• Task requirements: Copy out once more, exactly, the line with "1. Try to partner up with another meetup." and all the lines after it, up to the last line of the data.

[Dataset records Boundary: Start]

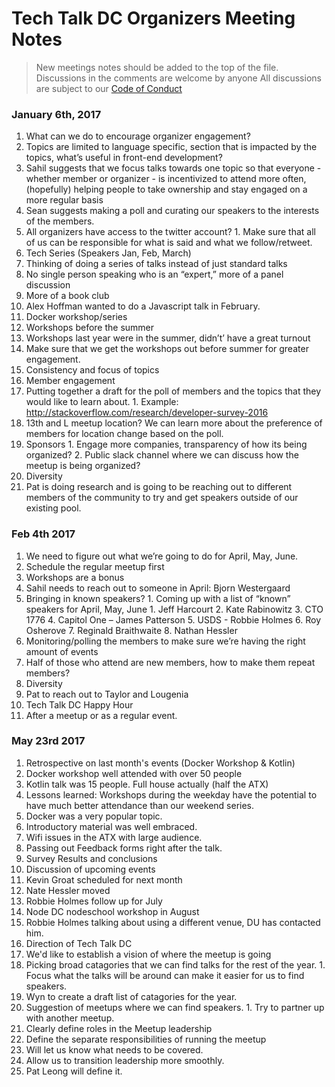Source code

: # Tech Talk DC Organizers Meeting Notes
> New meetings notes should be added to the top of the file. Discussions in the comments are welcome by anyone
> All discussions are subject to our [Code of Conduct](https://github.com/techtalkdc/CodeOfConduct/blob/master/README.md)

### January 6th, 2017
1. What can we do to encourage organizer engagement?
  1. Topics are limited to language specific, section that is impacted by the topics, what’s useful in front-end development? 
  2. Sahil suggests that we focus talks towards one topic so that everyone - whether member or organizer - is incentivized to attend more often, (hopefully) helping people to take ownership and stay engaged on a more regular basis
  3. Sean suggests making a poll and curating our speakers to the interests of the members.
  4. All organizers have access to the twitter account?
    1.	Make sure that all of us can be responsible for what is said and what we follow/retweet.
2. Tech Series (Speakers Jan, Feb, March)
  1. Thinking of doing a series of talks instead of just standard talks
  2. No single person speaking who is an “expert,” more of a panel discussion
  3. More of a book club
  4. Alex Hoffman wanted to do a Javascript talk in February.
  5. Docker workshop/series
3. Workshops before the summer
  1. Workshops last year were in the summer, didn’t’ have a great turnout
  2. Make sure that we get the workshops out before summer for greater engagement.
  3. Consistency and focus of topics
4. Member engagement
  1. Putting together a draft for the poll of members and the topics that they would like to learn about.
    1. Example: http://stackoverflow.com/research/developer-survey-2016
  2. 13th and L meetup location? We can learn more about the preference of members for location change based on the poll.
  3. Sponsors
    1. Engage more companies, transparency of how its being organized?
    2. Public slack channel where we can discuss how the meetup is being organized?
5. Diversity
  1. Pat is doing research and is going to be reaching out to different members of the community to try and get speakers outside of our existing pool.

### Feb 4th 2017
1.	We need to figure out what we’re going to do for April, May, June.
  1.	Schedule the regular meetup first
  2.	Workshops are a bonus
  3.	Sahil needs to reach out to someone in April: Bjorn Westergaard
  4.	Bringing in known speakers?
    1.	Coming up with a list of “known” speakers for April, May, June
      1.	Jeff Harcourt
      2.	Kate Rabinowitz
      3.	CTO 1776
      4.	Capitol One – James Patterson
      5.	USDS - Robbie Holmes
      6.	Roy Osherove
      7.	Reginald Braithwaite
      8.	Nathan Hessler
2.	Monitoring/polling the members to make sure we’re having the right amount of events
3.	Half of those who attend are new members, how to make them repeat members?
4.	Diversity
  1.	Pat to reach out to Taylor and Lougenia
5.	Tech Talk DC Happy Hour 
  1.	After a meetup or as a regular event.

### May 23rd 2017
1. Retrospective on last month's events (Docker Workshop & Kotlin)
  1. Docker workshop well attended with over 50 people
  2. Kotlin talk was 15 people.  Full house actually (half the ATX)
  3. Lessons learned: Workshops during the weekday have the potential to have much better attendance than our weekend series.
  4. Docker was a very popular topic.
  5. Introductory material was well embraced.
  6. Wifi issues in the ATX with large audience.
  7. Passing out Feedback forms right after the talk.
2. Survey Results and conclusions 
3. Discussion of upcoming events 
  1. Kevin Groat scheduled for next month
  2. Nate Hessler moved
  3. Robbie Holmes follow up for July
  4. Node DC nodeschool workshop in August
  5. Robbie Holmes talking about using a different venue, DU has contacted him.
4. Direction of Tech Talk DC
  1. We'd like to establish a vision of where the meetup is going
  2. Picking broad catagories that we can find talks for the rest of the year.
    1. Focus what the talks will be around can make it easier for us to find speakers.
  3. Wyn to create a draft list of catagories for the year.
  4. Suggestion of meetups where we can find speakers.
    1. Try to partner up with another meetup.
5. Clearly define roles in the Meetup leadership
  1. Define the separate responsibilities of running the meetup
  2. Will let us know what needs to be covered.
  3. Allow us to transition leadership more smoothly.
  4. Pat Leong will define it.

[Dataset records Boundary: End]

• Response area:
    1. Try to partner up with another meetup.
5. Clearly define roles in the Meetup leadership
  1. Define the separate responsibilities of running the meetup
  2. Will let us know what needs to be covered.
  3. Allow us to transition leadership more smoothly.
  4. Pat Leong will define it.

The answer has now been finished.